Jewelweed’s deep orange and brilliant yellow trumpet flowers dangle against the green paddle leaves. Named for how water beads up on the hydrophobic leaves and glistens in the sun like jewels, it’s also called touch-me-not for the seed pods that are produced after flowers are pollinated. They explode when touched, dispersing their seed. These plants are smart and put their nectar to entice pollinators deep in the end of the dangling trumpet flowers, which guarantees pollen transfer. No free rides here. It’s a lot of work, if you’re a chubby bumble, to wriggle into the trumpet flower of the jewelweed to get your nectar reward, all the while just getting coated in the flower’s pollen. So it’s no wonder some circumvent the plant’s efforts by chewing a hole through the end of the tube. I’m sure that over time jewelweed will respond with another strategy to ensure their pollination. Adaptation and evolution are a constant dance between plants and insects. They’ve been at this for 33 million years.
The piercing purple blue of New England asters seems to glow from amongst the other plants. The yellow stamen centers contrast with the deep purple flower petal rays. White wood asters are much smaller in contrast, both in size and color prominence, with tiny white blooms on foot-tall plants. But they aren’t small in importance, and their tiny flowers are covered in hungry pollinators – assorted bees and skippers – scrambling to gain the last few calories of nourishment before it gets too cold.
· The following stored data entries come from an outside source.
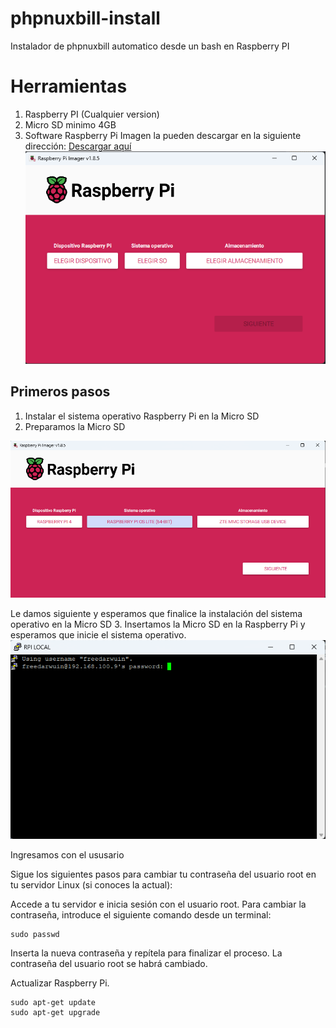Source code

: # phpnuxbill-install
Instalador de phpnuxbill automatico desde un bash en Raspberry PI

# Herramientas
1. Raspberry PI (Cualquier version)
2. Micro SD minimo 4GB
3. Software Raspberry Pi Imagen la pueden descargar en la siguiente dirección: [Descargar aquí](https://www.raspberrypi.com/software/)
![img.png](img.png)

## Primeros pasos

1. Instalar el sistema operativo Raspberry Pi en la Micro SD
2. Preparamos la Micro SD

![img_2.png](img_2.png)

Le damos siguiente y esperamos que finalice la instalación del sistema operativo en la Micro SD
3. Insertamos la Micro SD en la Raspberry Pi y esperamos que inicie el sistema operativo.
![img_1.png](img_1.png)

Ingresamos con el ususario

Sigue los siguientes pasos para cambiar tu contraseña del usuario root en tu servidor Linux (si conoces la actual):

Accede a tu servidor e inicia sesión con el usuario root.
Para cambiar la contraseña, introduce el siguiente comando desde un terminal:
   
    sudo passwd
Inserta la nueva contraseña y repítela para finalizar el proceso.
La contraseña del usuario root se habrá cambiado.

Actualizar Raspberry Pi.

    sudo apt-get update
    sudo apt-get upgrade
Things change fast at this time of year. One day the forest canopy is green, the next it’s yellow and orange, and the day after that it’s on the ground. Flowers progress quickly, too, and meadows vibrant and so alive with color soon become drab, the color all drained and the insects gone with the onset of the first frost. Does all the energy and exuberance and all the effort put into pollination come down to this anti-climactic end, this dried-up shriveled brown non-descript unattractive seed head?
The fall wildflowers have crescendoed but haven’t lost their role. Their most important purpose starts now, later in life. All that energy and creativity they invested in enticing pollinators to visit their flowers, ensuring pollination, has resulted in grey and brown seeds: the next generation of plants, waiting for the right breeze or animal to come by to transport them to where they will sprout roots and grow and carry on the work started by their parents. This is the culmination of all that energy invested into beauty designed to attract pollinators – the next generation. The greys and browns of our fields, meadows, and native gardens are not hushed from what they were a month ago, but rather are bursting with life encased in seeds.
I met an older man at the Climbers Run Nature Preserve last week. He was instrumental in acquiring this 115-acre gem and invested untold energy in the rehabilitation of the barn and house on the property, the places I now live and work. I enjoy the fruits of his labor today and am forever grateful. I hope my successors can say the same about me. What seeds am I leaving behind, the results of my expended energy? Will they make the world a better place for generations to come? We have limited time and energy, and I hope the seeds I am developing are good ones.
A milkweed seed on white silken gossamer threads wafts in the wind, shakes loose from the split-open grey elliptical pod, and catches a breeze. Its feathery parachute glistens in the sun as the seed gains altitude until, finally, it’s out of sight. I hope it lands in a favorable spot, lays down roots, and grows a strong tall milkweed. So do the monarchs.